日本カヌー連盟は9日、昨年9月のスプリント日本選手権(石川県小松市)で鈴木康大選手(32=福島県協会)が小松正治選手(25=愛媛県協会)の飲み物に禁止薬物の筋肉増強剤メタンジエノンを混入させ、小松選手がドーピング検査で陽性となったと発表した。鈴木選手は2020年東京五輪代表入りを争うライバルを陥れようとしたと説明しているという。

 日本アンチ・ドーピング機構(JADA)によると、他者からの混入によるドーピング違反発覚は国内初。カヌー連盟は鈴木選手を定款上最も重い除名処分とする方向で、3月にも理事会に提案する。石川県警も捜査に乗り出した。
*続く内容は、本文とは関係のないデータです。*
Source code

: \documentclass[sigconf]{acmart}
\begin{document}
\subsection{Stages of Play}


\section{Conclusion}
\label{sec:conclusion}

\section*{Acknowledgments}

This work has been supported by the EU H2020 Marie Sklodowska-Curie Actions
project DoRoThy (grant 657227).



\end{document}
 JADAは鈴木選手に8年間の資格停止処分を科し、暫定的に資格停止としていた小松選手の処分を解除した。

 ともに昨夏の世界選手権に出場したトップ選手。五輪のフェアプレー精神に反する極めて悪質な鈴木選手の行為で、東京五輪の開催国として大きなイメージダウンとなった。

 スポーツ庁の鈴木大地長官は「日本のスポーツ史上あまり聞いたことがない性質のもので、非常にがっかりしている」と話した。
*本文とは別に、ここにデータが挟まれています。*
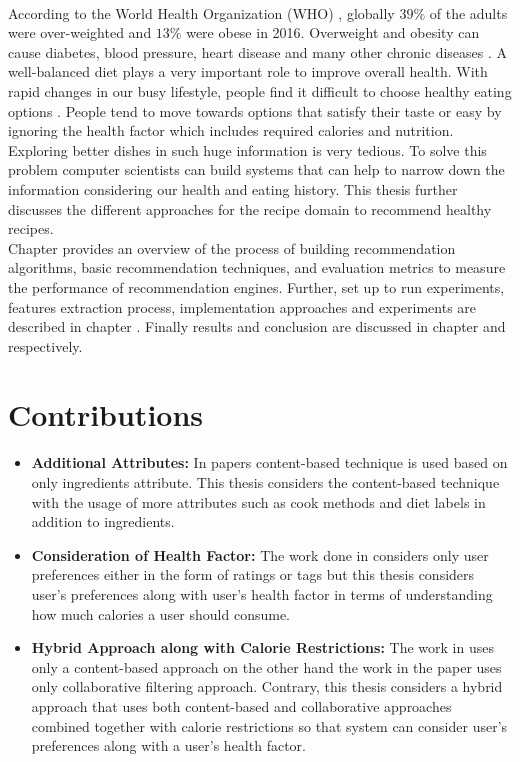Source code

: \\
According to the World Health Organization (WHO) \cite{42}, globally $39\%$ of the adults were over-weighted and $13\%$ were obese in 2016. Overweight and obesity can cause diabetes, blood pressure, heart disease and many other chronic diseases \cite{43}. A well-balanced diet plays a very important role to improve overall health. With rapid changes in our busy lifestyle, people find it difficult to choose healthy eating options \cite{13}. People tend to move towards options that satisfy their taste or easy by ignoring the health factor which includes required calories and nutrition. Exploring better dishes in such huge information is very tedious. To solve this problem computer scientists can build systems that can help to narrow down the information considering our health and eating history. This thesis further discusses the different approaches for the recipe domain to recommend healthy recipes.
\\
Chapter  provides an overview of the process of building recommendation algorithms, basic recommendation techniques, and evaluation metrics to measure the performance of recommendation engines. Further, set up to run experiments, features extraction process, implementation approaches and experiments are described in chapter . Finally results and conclusion are discussed in chapter  and  respectively.

\section{Contributions}
\begin{itemize}
\item \textbf{Additional Attributes:} In papers \cite{13,15} content-based technique is used based on only ingredients attribute. This thesis considers the content-based technique with the usage of more attributes such as cook methods and diet labels in addition to ingredients.
\item \textbf{Consideration of Health Factor:} The work done in \cite{13,15,16} considers only user preferences either in the form of ratings or tags but this thesis considers user's preferences along with user's health factor in terms of understanding how much calories a user should consume.
\item \textbf{Hybrid Approach along with Calorie Restrictions:} The work in \cite{13,15} uses only a content-based approach on the other hand the work in the paper \cite{16} uses only collaborative filtering approach. Contrary, this thesis considers a hybrid approach that uses both content-based and collaborative approaches combined together with calorie restrictions so that system can consider user's preferences along with a user's health factor.
\end{itemize}
\pagebreak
 カヌー連盟の古谷利彦専務理事によると、小松選手の陽性反応を知った鈴木選手が昨年11月、電話で混入を認めた。鈴木選手には若手の台頭で焦りがあったという。10年ごろから国内大会や日本代表の海外遠征中にパドルの破損や紛失、現金の盗難などが度々発生。鈴木選手は一部への関与を認め、小松選手以外への妨害行為も証言した。

 禁止物質を含むサプリメントの錠剤は、昨年8月中旬の海外遠征中にインターネットで購入したことも分かった。石川県警は禁止薬物混入のほか、競技で使用する道具を盗まれたとする被害届を小松選手から受理した。

 古谷専務理事は「スポーツマンシップという日本人のみなさんが長年積み上げられてきた美徳を著しく失墜させるもの。指導が行き届かず、おわび申し上げる」と謝罪した。

 カヌー連盟はドリンク保管所を大会中に設置するなどの再発防止策も発表した。